A Criterion for a morphism to be a counit of an Adjunction Suppose we have two functors $F:C\leftrightarrow D:G$ and a morphism $\varepsilon:FG\rightarrow\operatorname{Id}_D$. I am looking for a way to check whether $\varepsilon$ is the counit of an adjunction. Mostly I am interested in a way to show that $\varepsilon$ is not a counit, i.e. necessary conditions.
 A: A morphism $\varepsilon\colon FG\to Id_D$ is the counit of adjunction $F\dashv G$ iff for every $d\in D$ the morphism $\varepsilon_d\colon FGd\to d$ is universal from $F$ to $d$(i.e. is the terminal object of the comma category $(F\downarrow d)$).

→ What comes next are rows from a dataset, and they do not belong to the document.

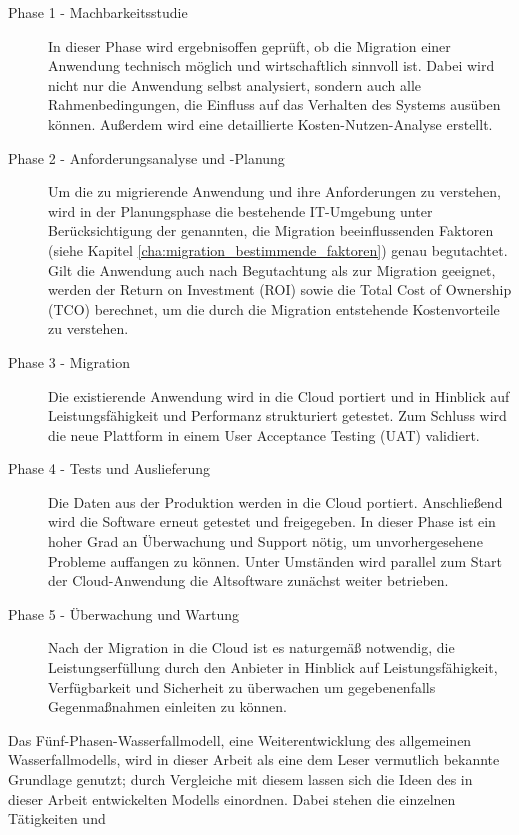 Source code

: \begin{description}
	\item[Phase 1 - Machbarkeitsstudie] In dieser Phase wird ergebnisoffen
geprüft, ob die Migration einer Anwendung technisch möglich und wirtschaftlich sinnvoll ist. 
Dabei wird nicht nur die Anwendung selbst analysiert, sondern
auch alle Rahmenbedingungen, die Einfluss auf das Verhalten des Systems ausüben
können. Außerdem wird eine detaillierte Kosten-Nutzen-Analyse erstellt.

	\item[Phase 2 - Anforderungsanalyse und -Planung] Um die zu migrierende
Anwendung und ihre Anforderungen zu verstehen, wird in der Planungsphase die
bestehende IT-Umgebung unter Berücksichtigung der genannten, die Migration
beeinflussenden Faktoren (siehe  Kapitel
\ref{cha:migration_bestimmende_faktoren})
genau begutachtet. Gilt die Anwendung auch nach Begutachtung als zur Migration
geeignet, werden der Return on Investment (ROI) sowie die Total Cost of
Ownership (TCO) berechnet, um die durch die Migration entstehende
Kostenvorteile
zu verstehen.

	\item[Phase 3 - Migration] Die existierende Anwendung wird in die Cloud
portiert und in Hinblick auf Leistungsfähigkeit und Performanz strukturiert
getestet. Zum Schluss wird die neue Plattform in einem User Acceptance Testing
(UAT) validiert.

	\item[Phase 4 - Tests und Auslieferung] Die Daten aus der Produktion
werden in die Cloud portiert. Anschließend wird die Software erneut getestet
und freigegeben. In dieser Phase ist ein hoher Grad an Überwachung und Support
nötig, um unvorhergesehene Probleme auffangen zu können. Unter Umständen wird
parallel zum Start der Cloud-Anwendung die Altsoftware zunächst weiter
betrieben.

	\item[Phase 5 - Überwachung und Wartung] Nach der Migration in die
Cloud ist es naturgemäß notwendig, die Leistungserfüllung durch den Anbieter in
Hinblick auf Leistungsfähigkeit, Verfügbarkeit und Sicherheit zu überwachen um
gegebenenfalls Gegenmaßnahmen einleiten zu können.
\end{description}
Das Fünf-Phasen-Wasserfallmodell, eine Weiterentwicklung des allgemeinen 
Wasserfallmodells, wird in dieser Arbeit als eine dem Leser vermutlich bekannte 
Grundlage genutzt; durch Vergleiche mit diesem lassen sich die Ideen des in dieser Arbeit 
entwickelten Modells einordnen. Dabei stehen die einzelnen Tätigkeiten und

So we have a family of necessary conditions, parametrized by objects of $D$.
Also, there are interesting connections between $G$ and $\varepsilon$(if $\varepsilon$ is the counit):


*

*$G$ is faithful iff for any $d\in D$ the morphism $\varepsilon_d$ is an epimorphism;

*$G$ is full  iff for any $d\in D$ the morphism $\varepsilon_d$ is a split monomorphism.


So, for example, if $G$ is full, and for some $d_0\in D$ the morphism $\varepsilon_{d_0}\colon FGd_0\to d_0$ does not have a left inverse, then $\varepsilon$ is not a counit.
Finally, another interesting property you may find useful:


*

*If one of the functors $F$, $G$ is full, then the natural transformation $G\varepsilon$ is invertible.


References:

Maclane, CFWM, chapter IV.

Edit: As you said, your $\varepsilon$ is invertible. Assuming $\varepsilon$ is the counit, you can also define the unit of the corresponding adjunction on the image of $G$ on objects(it follows from the triangular identities):
$$
\eta_{G(d)}=(G(\varepsilon_d))^{-1}
$$
Maybe it will help you to find the whole unit morphism. For example, if $G$ is surjective on objects, you don't need to check anything(in this case $(F,G)$ is an equivalence).
Also you can use some additional data about your categories to find the adjunction. For instance, if $D$ is locally small, complete, well-powered, has a small cogenerating family, and $G$ is continuous, then you can find the left adjoint by the Special Adjoint Functor Theorem. Then you can try to prove that $F$ is naturally isomorphic to this left adjoint etc.
References:

Borceux, "Handbook of categorical algebra", vol.1.